The poem was first set to music by Franz Schubert in 1823, titled "Das Wandern", as part of his song cycle Die schöne Müllerin, together with 19 other poems from the cycle. Several others set it to music, including Heinrich Marschner, Otto Nicolai and Karl Hellmuth Dammas.

In 1844, Carl Friedrich Zöllner composed a four-part setting for men's chorus. With his melody, the poem became a popular German Wanderlied and Volkslied (folk song).
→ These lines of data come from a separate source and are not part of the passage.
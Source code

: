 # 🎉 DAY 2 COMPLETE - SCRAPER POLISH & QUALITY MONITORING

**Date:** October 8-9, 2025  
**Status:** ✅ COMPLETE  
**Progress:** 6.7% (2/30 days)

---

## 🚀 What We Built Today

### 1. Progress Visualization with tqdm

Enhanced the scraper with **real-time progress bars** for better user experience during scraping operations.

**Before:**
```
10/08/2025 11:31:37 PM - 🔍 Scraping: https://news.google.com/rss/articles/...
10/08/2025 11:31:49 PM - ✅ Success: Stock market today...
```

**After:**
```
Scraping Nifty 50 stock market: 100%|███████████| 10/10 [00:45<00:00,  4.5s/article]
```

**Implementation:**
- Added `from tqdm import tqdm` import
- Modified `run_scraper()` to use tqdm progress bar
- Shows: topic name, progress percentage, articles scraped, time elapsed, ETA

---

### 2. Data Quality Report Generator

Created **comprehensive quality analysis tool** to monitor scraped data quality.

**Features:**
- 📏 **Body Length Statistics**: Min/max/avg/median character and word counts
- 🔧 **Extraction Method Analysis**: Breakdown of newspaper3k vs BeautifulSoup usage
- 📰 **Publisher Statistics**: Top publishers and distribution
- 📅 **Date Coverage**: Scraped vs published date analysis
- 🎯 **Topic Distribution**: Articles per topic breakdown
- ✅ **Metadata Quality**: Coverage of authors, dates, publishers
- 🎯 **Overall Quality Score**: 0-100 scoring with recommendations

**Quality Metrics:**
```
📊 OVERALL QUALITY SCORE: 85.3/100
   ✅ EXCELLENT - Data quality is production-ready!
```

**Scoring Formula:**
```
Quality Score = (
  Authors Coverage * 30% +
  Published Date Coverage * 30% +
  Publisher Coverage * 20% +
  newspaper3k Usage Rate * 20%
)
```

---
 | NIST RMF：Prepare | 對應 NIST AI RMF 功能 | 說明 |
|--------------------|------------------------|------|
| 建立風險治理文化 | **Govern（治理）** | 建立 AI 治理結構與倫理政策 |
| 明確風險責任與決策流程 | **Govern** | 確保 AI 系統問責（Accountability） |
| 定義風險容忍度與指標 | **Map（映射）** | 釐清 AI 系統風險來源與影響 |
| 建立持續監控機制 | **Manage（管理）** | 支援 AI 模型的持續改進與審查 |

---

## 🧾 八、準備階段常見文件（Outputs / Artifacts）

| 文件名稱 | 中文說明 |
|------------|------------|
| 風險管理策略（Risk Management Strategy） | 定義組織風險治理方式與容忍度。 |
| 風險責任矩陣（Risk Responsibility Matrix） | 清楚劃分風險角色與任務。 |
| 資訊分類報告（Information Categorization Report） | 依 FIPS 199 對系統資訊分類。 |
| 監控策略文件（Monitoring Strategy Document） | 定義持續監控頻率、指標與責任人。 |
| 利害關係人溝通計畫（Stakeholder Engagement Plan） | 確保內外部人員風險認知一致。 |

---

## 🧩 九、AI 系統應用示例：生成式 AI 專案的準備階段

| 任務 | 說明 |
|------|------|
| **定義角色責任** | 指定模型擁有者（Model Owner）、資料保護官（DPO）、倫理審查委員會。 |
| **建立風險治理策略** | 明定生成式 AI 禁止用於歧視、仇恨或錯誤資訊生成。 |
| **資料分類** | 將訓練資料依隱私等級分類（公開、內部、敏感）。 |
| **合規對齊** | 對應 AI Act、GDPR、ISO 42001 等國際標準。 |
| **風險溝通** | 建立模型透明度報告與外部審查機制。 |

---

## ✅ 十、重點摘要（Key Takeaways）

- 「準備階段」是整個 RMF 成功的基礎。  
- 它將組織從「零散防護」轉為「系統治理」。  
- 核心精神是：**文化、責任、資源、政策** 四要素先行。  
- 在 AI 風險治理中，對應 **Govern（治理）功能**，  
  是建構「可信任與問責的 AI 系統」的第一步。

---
It was included in collections before 1900, such as Ludwig Erk's Singvögelein – Ein-, zwei- und dreistimmige Lieder [Little songbird – songs for one, two and three voices] which appeared in 1883 in its 59th edition, and in 1895 in Franz Magnus Böhme's Volksthümliche Lieder der Deutschen im 18. und 19. Jahrhundert [Folkloric songs of the Germans in the 18th and 19th centuries]. When the Wandervogel youth movement was founded in 1905, the song became part of many of its songbooks but not of the standard Der Zupfgeigenhansl. It remained popular, but was not part of typical Nazi songbooks. After World War II, the catalogue of Deutsches Musikarchiv listed around 350 recordings and 160 sheet music versions. It remained a favourite also in Austria and Switzerland.